Mulroney, Meech, and More
As neo-liberalism took hold in Britain and America, so too it acquired acolytes in Canada. The fading popularity of the Liberals worked to the advantage of the Conservatives. Clark’s failure to hold onto power put his leadership in peril and, with it, the ability of the Red Tories to influence the party in a decade of rising social conservative values. In 1983, the Progressive Conservative Party’s leadership convention ousted Clark and elected Brian Mulroney (b. 1939) as leader.
Born in Baie-Comeau, educated in Quebec, New Brunswick, and, Nova Scotia, Mulroney was conspicuously fluent in English and French and as much at home in boardroom Montreal as he was in rural Maritimes and Quebec. A political animal from an early age, he worked in Ottawa under the Diefenbaker government before shifting to corporate law. In the 1970s, he played an important and prominent role in the Cliche Commission enquiry into labour issues at the James Bay hydroelectric project. His disclosure of Mafia involvement in union actions put him in the public eye for the first time. The Commission also found Mulroney working alongside Lucien Bouchard (b. 1938) and in close contact with Bourassa, two political allies who would play important roles in the 1980s and 1990s. Understood to be an opportunist who could play the Blue and Red sides of the PC Party, Mulroney decided in 1984 to move his campaign in a direction that was consonant with highly popular neo-conservative regimes in Washington and London.

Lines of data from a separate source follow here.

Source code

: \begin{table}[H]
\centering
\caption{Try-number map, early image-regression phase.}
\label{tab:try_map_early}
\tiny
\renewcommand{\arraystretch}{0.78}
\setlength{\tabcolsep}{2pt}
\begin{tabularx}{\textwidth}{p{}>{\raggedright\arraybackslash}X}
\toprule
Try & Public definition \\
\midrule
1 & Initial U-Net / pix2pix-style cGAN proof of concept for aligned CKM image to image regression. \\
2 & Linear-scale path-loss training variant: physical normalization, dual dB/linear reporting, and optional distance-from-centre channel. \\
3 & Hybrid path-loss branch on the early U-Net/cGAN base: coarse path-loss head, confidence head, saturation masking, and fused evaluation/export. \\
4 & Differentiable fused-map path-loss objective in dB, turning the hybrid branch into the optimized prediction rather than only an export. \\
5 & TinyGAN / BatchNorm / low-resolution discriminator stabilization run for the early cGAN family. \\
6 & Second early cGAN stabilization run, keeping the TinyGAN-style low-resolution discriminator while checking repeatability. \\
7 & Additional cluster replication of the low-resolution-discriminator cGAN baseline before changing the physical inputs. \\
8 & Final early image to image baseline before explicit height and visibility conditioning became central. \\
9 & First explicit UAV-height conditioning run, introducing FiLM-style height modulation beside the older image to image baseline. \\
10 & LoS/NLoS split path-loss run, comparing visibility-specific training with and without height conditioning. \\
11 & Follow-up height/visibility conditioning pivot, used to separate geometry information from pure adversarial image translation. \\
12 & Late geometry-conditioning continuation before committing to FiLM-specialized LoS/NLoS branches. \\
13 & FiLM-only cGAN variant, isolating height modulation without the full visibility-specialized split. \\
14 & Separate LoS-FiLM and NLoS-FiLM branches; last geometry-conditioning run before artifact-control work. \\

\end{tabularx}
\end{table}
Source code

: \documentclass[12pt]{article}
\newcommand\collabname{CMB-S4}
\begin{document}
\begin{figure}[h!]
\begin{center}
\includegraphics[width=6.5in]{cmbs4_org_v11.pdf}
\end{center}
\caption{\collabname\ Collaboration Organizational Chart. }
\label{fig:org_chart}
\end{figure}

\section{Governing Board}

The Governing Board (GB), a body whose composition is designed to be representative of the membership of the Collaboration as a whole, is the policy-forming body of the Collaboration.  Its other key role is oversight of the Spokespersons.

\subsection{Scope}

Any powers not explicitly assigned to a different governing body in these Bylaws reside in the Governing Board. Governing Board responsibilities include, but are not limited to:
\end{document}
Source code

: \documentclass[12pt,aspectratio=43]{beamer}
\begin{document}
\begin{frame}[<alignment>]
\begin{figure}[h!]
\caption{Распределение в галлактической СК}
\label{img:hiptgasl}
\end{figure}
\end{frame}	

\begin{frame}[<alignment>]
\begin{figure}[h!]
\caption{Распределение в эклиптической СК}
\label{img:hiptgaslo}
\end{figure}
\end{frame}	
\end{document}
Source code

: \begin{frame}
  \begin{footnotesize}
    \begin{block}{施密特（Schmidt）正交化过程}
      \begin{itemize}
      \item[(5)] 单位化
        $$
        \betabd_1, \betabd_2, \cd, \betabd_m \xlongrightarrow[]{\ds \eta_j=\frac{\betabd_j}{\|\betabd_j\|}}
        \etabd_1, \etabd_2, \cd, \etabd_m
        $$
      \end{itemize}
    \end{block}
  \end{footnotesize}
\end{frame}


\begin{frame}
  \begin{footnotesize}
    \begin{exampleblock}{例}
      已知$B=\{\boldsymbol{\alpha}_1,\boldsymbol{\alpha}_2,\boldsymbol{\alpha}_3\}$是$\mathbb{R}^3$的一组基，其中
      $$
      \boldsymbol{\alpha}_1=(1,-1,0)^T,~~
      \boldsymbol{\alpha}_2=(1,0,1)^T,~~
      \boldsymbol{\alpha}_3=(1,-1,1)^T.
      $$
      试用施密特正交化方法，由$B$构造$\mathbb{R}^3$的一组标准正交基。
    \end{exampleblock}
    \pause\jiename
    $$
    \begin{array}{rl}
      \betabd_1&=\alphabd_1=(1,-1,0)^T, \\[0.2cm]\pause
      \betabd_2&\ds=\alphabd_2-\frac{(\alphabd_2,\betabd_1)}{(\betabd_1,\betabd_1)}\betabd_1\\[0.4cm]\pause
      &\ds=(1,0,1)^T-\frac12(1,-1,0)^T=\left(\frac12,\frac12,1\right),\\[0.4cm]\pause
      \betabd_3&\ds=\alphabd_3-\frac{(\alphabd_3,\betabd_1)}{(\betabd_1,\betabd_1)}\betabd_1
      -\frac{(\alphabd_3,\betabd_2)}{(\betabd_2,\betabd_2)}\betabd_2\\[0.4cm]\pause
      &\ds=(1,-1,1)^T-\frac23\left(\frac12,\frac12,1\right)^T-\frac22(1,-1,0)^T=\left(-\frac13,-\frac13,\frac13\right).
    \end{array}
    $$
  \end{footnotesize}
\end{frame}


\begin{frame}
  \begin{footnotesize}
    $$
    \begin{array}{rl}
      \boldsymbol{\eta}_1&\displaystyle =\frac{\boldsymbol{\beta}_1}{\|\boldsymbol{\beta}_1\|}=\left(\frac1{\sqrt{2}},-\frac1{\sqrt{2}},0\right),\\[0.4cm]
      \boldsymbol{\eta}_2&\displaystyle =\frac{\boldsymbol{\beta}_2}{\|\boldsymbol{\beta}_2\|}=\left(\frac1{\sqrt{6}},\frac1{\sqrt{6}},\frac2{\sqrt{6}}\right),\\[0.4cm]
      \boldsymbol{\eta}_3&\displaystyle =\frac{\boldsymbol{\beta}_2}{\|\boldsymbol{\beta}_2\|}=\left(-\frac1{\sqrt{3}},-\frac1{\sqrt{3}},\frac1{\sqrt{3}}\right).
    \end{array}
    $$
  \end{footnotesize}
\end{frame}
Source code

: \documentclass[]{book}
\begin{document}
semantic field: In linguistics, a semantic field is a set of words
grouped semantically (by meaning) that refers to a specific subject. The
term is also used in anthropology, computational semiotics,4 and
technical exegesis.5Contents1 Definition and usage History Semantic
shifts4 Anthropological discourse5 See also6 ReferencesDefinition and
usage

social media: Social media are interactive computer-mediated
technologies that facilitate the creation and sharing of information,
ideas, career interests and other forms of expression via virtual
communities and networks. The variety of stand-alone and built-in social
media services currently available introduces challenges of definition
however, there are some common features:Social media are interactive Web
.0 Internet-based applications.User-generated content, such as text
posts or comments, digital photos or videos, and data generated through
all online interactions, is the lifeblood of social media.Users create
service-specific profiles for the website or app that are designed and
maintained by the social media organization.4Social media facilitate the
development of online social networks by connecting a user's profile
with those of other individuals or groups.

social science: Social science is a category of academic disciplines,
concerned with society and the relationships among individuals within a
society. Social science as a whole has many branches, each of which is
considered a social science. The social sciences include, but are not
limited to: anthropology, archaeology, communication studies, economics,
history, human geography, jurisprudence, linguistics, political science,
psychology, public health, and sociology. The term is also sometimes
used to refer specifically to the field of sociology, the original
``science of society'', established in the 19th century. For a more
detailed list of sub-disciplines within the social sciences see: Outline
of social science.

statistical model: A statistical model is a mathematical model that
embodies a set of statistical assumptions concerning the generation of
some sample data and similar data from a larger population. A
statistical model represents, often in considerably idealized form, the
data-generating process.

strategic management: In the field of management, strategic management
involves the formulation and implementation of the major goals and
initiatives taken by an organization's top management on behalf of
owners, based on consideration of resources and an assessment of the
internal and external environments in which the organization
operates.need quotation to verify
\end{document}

The 1984 campaign combined a swing to the right with a rejection of the Liberals — now led by the very uncertain John Turner (b. 1929). Turner, like Trudeau, had an earlier reputation as a good-looking, mid-century playboy (he had famously dated Princess Margaret in the 1950s) and as an effective Minister of Justice and then Minister of Finance under Trudeau. But he broke with Trudeau in 1975 over the issue of wage and price controls and spent the next nine years working on Bay Street as a corporate lawyer. He won a seat in the 1980 election but was not the robust fighter he had been years before. He made an easy target for Mulroney and, in one of the earliest televised debates between federal party leaders, Turner withered and crumbled under accusations that he lacked the nerve to reverse egregious patronage appointments made by Trudeau on his way out of office.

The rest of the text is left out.